Well, I appreciate the attention, but it’s not exactly what I had in mind for my work when I released it. So I explained the situation, and bid them adieu:
I was at least somewhat aware of this danger, and consequently didn’t open-source the code (thank goodness). It was still a bit of a shock to see the reality of what I’d wrought, though.
I still believe what I wrote in that initial post: it’s pointless for online publishers to try to control how their readers consume content. If you wish to publish digitally, you need to accept the realities that come with doing so. Pretending otherwise is just going to inconvenience your readers and slow your business’s necessary evolution. Prolonging that process seems likely to increase the painfulness of the process, not eliminate it.
For those curious, the algorithm was exactly what many in comments had guessed. I used some regular expressions to build a hierarchical structure representing all the <div> and <td> elements in each page associated with an RSS item. These tags are the ones most often used to provide a page’s layout, and the full text of an entry can usually be found in a single instance of such a container. I then traversed this structure, looking for the text excerpt from the original RSS item. Once found, the rest of that container’s contents could be pulled out. It’s a simple idea, though the realities of HTML — and the difficulty of preserving byte offsets between a sanitized working copy and the original — made the actual implementation require quite a bit more cleverness (and caching) than it may sound like.
The result worked pretty well. Still, there were a few problems with the approach. For one thing, comments were frequently included in the same container as the main entry. For another, the script would fail if the RSS entry text was a summary of the item rather than an excerpt. I think that both of these are surmountable problems: a better approach would examine the “textiness” of each container using a variety of scoring metrics. Something similar could be used for detecting the start of comments (which tend to be peppered with timestamps, quotations of the original text, and occur after a big <h[1-6]> containing the word “comment”).
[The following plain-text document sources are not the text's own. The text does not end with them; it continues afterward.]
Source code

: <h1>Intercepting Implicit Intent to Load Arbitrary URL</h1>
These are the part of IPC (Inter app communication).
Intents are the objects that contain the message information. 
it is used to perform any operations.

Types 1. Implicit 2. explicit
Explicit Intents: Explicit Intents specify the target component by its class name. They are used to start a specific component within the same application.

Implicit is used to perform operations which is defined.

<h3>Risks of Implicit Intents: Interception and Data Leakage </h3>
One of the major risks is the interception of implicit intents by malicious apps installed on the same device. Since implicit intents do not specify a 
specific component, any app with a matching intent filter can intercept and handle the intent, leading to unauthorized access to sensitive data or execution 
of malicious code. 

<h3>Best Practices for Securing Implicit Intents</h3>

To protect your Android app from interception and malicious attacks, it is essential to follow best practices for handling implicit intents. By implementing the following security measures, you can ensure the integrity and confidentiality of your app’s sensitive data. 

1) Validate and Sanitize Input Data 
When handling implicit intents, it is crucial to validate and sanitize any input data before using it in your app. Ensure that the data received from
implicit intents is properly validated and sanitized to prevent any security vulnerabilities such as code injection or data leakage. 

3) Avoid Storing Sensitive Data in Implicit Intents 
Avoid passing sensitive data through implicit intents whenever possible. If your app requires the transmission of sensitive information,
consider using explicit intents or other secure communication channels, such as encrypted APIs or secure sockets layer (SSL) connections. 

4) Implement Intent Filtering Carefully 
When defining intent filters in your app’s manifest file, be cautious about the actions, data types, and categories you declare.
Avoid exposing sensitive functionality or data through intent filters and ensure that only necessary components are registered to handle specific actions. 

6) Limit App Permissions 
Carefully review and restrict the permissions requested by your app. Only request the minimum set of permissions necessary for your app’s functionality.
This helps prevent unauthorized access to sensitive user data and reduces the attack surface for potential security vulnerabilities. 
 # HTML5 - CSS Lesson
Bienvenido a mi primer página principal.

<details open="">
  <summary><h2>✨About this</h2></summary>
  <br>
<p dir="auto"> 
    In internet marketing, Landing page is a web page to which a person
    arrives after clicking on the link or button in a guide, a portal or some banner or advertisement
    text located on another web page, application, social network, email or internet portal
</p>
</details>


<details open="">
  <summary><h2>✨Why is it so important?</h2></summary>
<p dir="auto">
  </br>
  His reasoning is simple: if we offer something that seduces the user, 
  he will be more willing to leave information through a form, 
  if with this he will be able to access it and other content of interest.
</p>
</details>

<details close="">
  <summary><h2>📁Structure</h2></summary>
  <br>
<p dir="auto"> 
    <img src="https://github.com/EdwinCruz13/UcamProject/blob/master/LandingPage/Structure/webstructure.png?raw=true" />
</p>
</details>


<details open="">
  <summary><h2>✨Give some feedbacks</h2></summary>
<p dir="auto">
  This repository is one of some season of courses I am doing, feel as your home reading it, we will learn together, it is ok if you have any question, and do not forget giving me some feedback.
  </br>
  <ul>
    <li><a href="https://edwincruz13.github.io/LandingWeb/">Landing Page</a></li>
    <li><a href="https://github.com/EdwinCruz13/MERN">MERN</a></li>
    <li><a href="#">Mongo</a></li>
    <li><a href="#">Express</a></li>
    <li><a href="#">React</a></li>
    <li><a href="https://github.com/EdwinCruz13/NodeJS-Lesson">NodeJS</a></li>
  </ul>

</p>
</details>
I took a stab at a new, Pythonic implementation using Adrian Holovaty’s templatemaker and a few other tools, but a lack of immediate success (and much higher computational demands than the original script) made the project fall by the wayside. Now that I know how it might be used, I’m even less likely to pick it back up.
But I’d still love to see my algorithm adapted by the people who make RSS readers, and would be happy to talk to any interested and qualified parties about making that happen. Those SEO morons don’t appear to be particularly technically proficient — I’m not too worried about them managing to steal content via a client-side app (though certainly some thought should be given to the matter before giving the store away, say via Applescript).